Used to be, Joe Wheelwright didn't have to account for his time to anyone. He was a full-time sculptor.

"If I wanted to spend the day polishing a piece of stone or cleaning a moose skull . . . well, it didn't matter much," Wheelwright said, sounding a little wistful. "As long as I produced enough work to feed my family, of course. Generally, my time was my own."Now, time is the enemy. I'm a businessman. There's always a schedule to keep in mind, somewhere I need to be."

Wheelwright's world began to evolve from shaping-up to shipping-out on Easter morning 1980, when he decided to invent a better roller skate.

"While I was stalled in a traffic jam, I watched people skating on the Esplanade near the Charles River," recalled Wheelwright, who lives in Boston. "I envied the liberated feeling that the sport provided, but to an artist the skates and their little wheels seemed ludicrous.

"I wondered why there couldn't be a wheeled platform that would enable a person to glide much easier, a skate that would be safer and which would have some kind of brake."

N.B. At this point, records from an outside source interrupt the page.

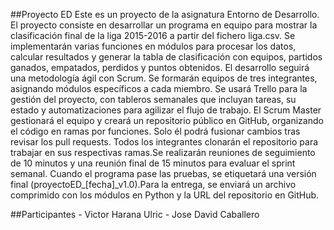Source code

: ##Proyecto ED
Este es un proyecto de la asignatura Entorno de Desarrollo.
El proyecto consiste en desarrollar un programa en equipo para mostrar la clasificación final de la liga 2015-2016 a partir del fichero liga.csv.
Se implementarán varias funciones en módulos para procesar los datos, calcular resultados y generar la tabla de clasificación con equipos, partidos ganados, empatados, perdidos y puntos obtenidos.
El desarrollo seguirá una metodología ágil con Scrum. Se formarán equipos de tres integrantes, asignando módulos específicos a cada miembro. Se usará Trello para la gestión del proyecto, con tableros semanales que incluyan tareas, su estado y
automatizaciones para agilizar el flujo de trabajo.
El Scrum Master gestionará el equipo y creará un repositorio público en GitHub, organizando el código en ramas por funciones. Solo él podrá fusionar cambios tras revisar los pull requests. 
Todos los integrantes clonarán el repositorio para trabajar en sus respectivas ramas.Se realizarán reuniones de seguimiento de 10 minutos y una reunión final de 15 minutos para evaluar el sprint semanal.
Cuando el programa pase las pruebas, se etiquetará una versión final (proyectoED_[fecha]_v1.0).Para la entrega, se enviará un archivo comprimido con los módulos en Python y la URL del repositorio en GitHub.

##Participantes
    - Victor Harana Ulric 
    - Jose David Caballero

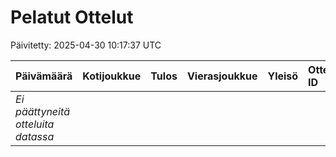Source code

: # Pelatut Ottelut

Päivitetty: 2025-04-30 10:17:37 UTC

| Päivämäärä | Kotijoukkue | Tulos | Vierasjoukkue | Yleisö | Ottelu ID |
|:-----------|:------------|:------|:--------------|:-------|:----------|
| *Ei päättyneitä otteluita datassa* | | | | | |
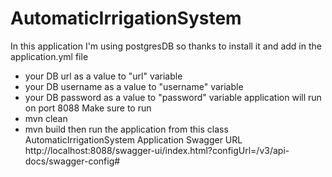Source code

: # AutomaticIrrigationSystem
In this application I'm using postgresDB 
so thanks to install it and add in the application.yml file
- your DB url as a value to "url" variable 
- your DB username as a value to "username" variable
- your DB password as a value to "password" variable
application will run on port 8088
Make sure to run
- mvn clean
- mvn build
  then run the application from this class AutomaticIrrigationSystem
  Application Swagger URL
  http://localhost:8088/swagger-ui/index.html?configUrl=/v3/api-docs/swagger-config#
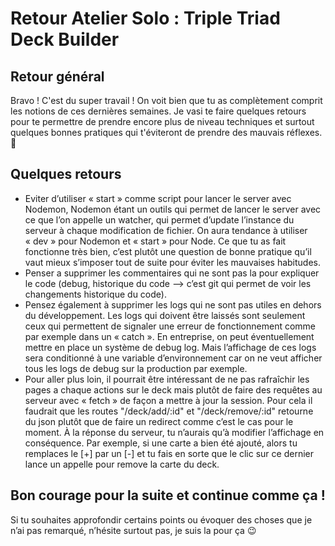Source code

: # Retour Atelier Solo : Triple Triad Deck Builder

## Retour général

Bravo ! C'est du super travail ! On voit bien que tu as complètement comprit les notions de ces dernières semaines. Je vasi te faire quelques retours pour te permettre de prendre encore plus de niveau techniques et surtout quelques bonnes pratiques qui t'éviteront de prendre des mauvais réflexes. 💪

## Quelques retours

-   Eviter d’utiliser « start » comme script pour lancer le server avec Nodemon, Nodemon étant un outils qui permet de lancer le server avec ce que l’on appelle un watcher, qui permet d’update l’instance du serveur à chaque modification de fichier. On aura tendance à utiliser « dev » pour Nodemon et « start » pour Node. Ce que tu as fait fonctionne très bien, c’est plutôt une question de bonne pratique qu’il vaut mieux s’imposer tout de suite pour éviter les mauvaises habitudes.
-   Penser a supprimer les commentaires qui ne sont pas la pour expliquer le code (debug, historique du code —> c’est git qui permet de voir les changements historique du code).
-   Pensez également à supprimer les logs qui ne sont pas utiles en dehors du développement. Les logs qui doivent être laissés sont seulement ceux qui permettent de signaler une erreur de fonctionnement comme par exemple dans un « catch ». En entreprise, on peut éventuellement mettre en place un système de debug log. Mais l’affichage de ces logs sera conditionné à une variable d’environnement car on ne veut afficher tous les logs de debug sur la production par exemple.
-   Pour aller plus loin, il pourrait être intéressant de ne pas rafraîchir les pages a chaque actions sur le deck mais plutôt de faire des requêtes au serveur avec « fetch » de façon a mettre à jour la session. Pour cela il faudrait que les routes "/deck/add/:id" et "/deck/remove/:id" retourne du json plutôt que de faire un redirect comme c’est le cas pour le moment. À la réponse du serveur, tu n’aurais qu’à modifier l’affichage en conséquence. Par exemple, si une carte a bien été ajouté, alors tu remplaces le [+] par un [-] et tu fais en sorte que le clic sur ce dernier lance un appelle pour remove la carte du deck.

## Bon courage pour la suite et continue comme ça !

Si tu souhaites approfondir certains points ou évoquer des choses que je n’ai pas remarqué, n’hésite surtout pas, je suis la pour ça 😉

Two days later, Wheelwright completed a prototype of what is now known commercially as - what else? - the Wheel Right Skate.

Wheelwright's Wheel Rights consist of two saucer-size wheels in back and a silver-dollar-size wheel at the point. A plastic-tipped bar that extends from the heel serves as a brake and keeps wearers from toppling backward.

The skates, which retail for $200 a pair, are the result of eight years of development.

"This is the first major change in skates since they were invented a century ago to give women a socially acceptable means of exercising," Wheelwright said. "Men never skated then. They just watched."